12. Dezember 2018 – Medienmitteilung

Die Suche nach Lösungen für den Fortbestand des Spitals Moutier (Hôpital de Moutier, HDM) kann wieder aufgenommen werden. Der Regierungsrat des Kantons Bern hat Kenntnis genommen vom Entscheid der jurassischen Regierung, ihr vor Bundesgericht eingereichtes Begehren zur Verhinderung jeglicher Änderungen der Gesellschaft HDM SA zurückzuziehen. Das Rechtsverfahren hat zu grosser Unsicherheit in Bezug auf die Zukunft des Spitals geführt.

Die Berner Kantonsregierung zeigt sich erfreut, den interkantonalen Dialog in Ruhe wieder aufnehmen zu können. Dies nachdem die jurassische Kantonsregierung beschlossen hat, ihr Begehren bedingungslos zurückzuziehen und so eine zweimonatige Blockade zu beenden. Das Bundesgericht wird sich somit nicht mehr über das Schicksal des Spitals Moutier zu äussern haben. Für den Kanton Bern lag und liegt die Priorität darin, die Spitalstandorte und die damit verbundenen Arbeitsplätze im Berner Jura aufrechtzuerhalten. Er bedauert, dass die politische Debatte die Lösungssuche verzögert hat.

Schädliche Ungewissheit

Der Rückzug der Klage des Kantons Jura erlaubt es dem Kanton Bern, seine Bemühungen fortzusetzen, um für das Spital Moutier die beste Lösung zu finden. Die Führungsinstanzen des Spitals Moutier werden versuchen, den angelaufenen Rückstand aufzuholen und den durch die Anrufung des Bundesgerichts und die dadurch ausgelöste mediale Berichtserstattung verursachten Imageschaden zu beheben. Sie werden dies namentlich im Rahmen einer interkantonalen Arbeitsgruppe tun, die frei von politischem und medialem Druck arbeiten soll.

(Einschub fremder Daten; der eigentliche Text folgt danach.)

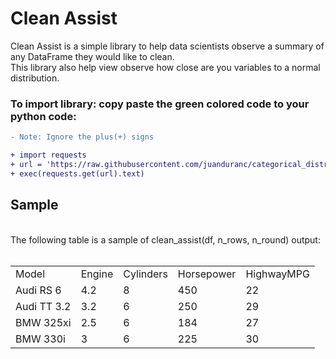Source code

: # Clean Assist

Clean Assist is a simple library to help data scientists observe a summary of any DataFrame they would like to clean.<br>
This library also help view observe how close are you variables to a normal distribution.

### To import library: copy paste the green colored code to your python code:
```diff
- Note: Ignore the plus(+) signs
```
```diff
+ import requests
+ url = 'https://raw.githubusercontent.com/juanduranc/categorical_distribution_juan/master/info'
+ exec(requests.get(url).text)
```



<!DOCTYPE html>
<html>
<body>

<h2>Sample</h2><br>
The following table is a sample of clean_assist(df, n_rows, n_round) output:<br><br>

<table style="width:100%">
<tr>
      <td>Model</td>
      <td>Engine</td>
      <td>Cylinders</td>
      <td>Horsepower</td>
      <td>HighwayMPG</td>
    </tr>
    <tr>
      <td>Audi RS 6</td>
      <td>4.2</td>
      <td>8</td>
      <td>450</td>
      <td>22</td>
    </tr>
    <tr>
      <td>Audi TT 3.2</td>
      <td>3.2</td>
      <td>6</td>
      <td>250</td>
      <td>29</td>
    </tr>
    <tr>
      <td>BMW 325xi</td>
      <td>2.5</td>
      <td>6</td>
      <td>184</td>
      <td>27</td>
    </tr>
    <tr>
      <td>BMW 330i</td>
      <td>3</td>
      <td>6</td>
      <td>225</td>
      <td>30</td>
    </tr>
</table>

</body>
</html>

Die in Moutier herrschende Unsicherheit schadet dem Betrieb des Spitals Moutier und dem Standort St. Immer des Hôpital du Jura bernois (HJB). Gleichzeitig erschwert die Unsicherheit auch die kantonale Spitalplanung. Die Spitalleitung und das Personal brauchen stabile und sichere Verhältnisse. Der Verwaltungsrat des HJB hat im vergangenen Sommer beschlossen, den Verkauf des Spitals Moutier in die Wege zu leiten. Das Spital könnte als privater oder öffentlicher Standort in die Spitalplanung aufgenommen werden, zumal die Spitalliste des Kantons Bern bereits private Spitaleinrichtungen umfasst.

Dringende Lösungssuche

Die Suche nach einer dauerhaften und nachhaltigen Lösung für das Spital Moutier ist dringend, weil sich die Spitallandschaft rasch wandelt. Solange es keinen vielversprechenderen Ansatz gibt, ist der Regierungsrat nicht bereit, die Option Verkauf zu sistieren. Der Verkauf ist indessen nur eine von mehreren Möglichkeiten. Die Berner Kantonsregierung hat mehrfach vorgeschlagen, dass das Spital Moutier von drei Aktionären übernommen werden soll, d. h. vom Kanton Jura, vom Kanton Bern sowie von einem privaten Träger. Einer der beiden Kantone könnte – sobald die politische Zukunft der Gemeinde Moutier geregelt ist – seine Aktienanteile dann veräussern.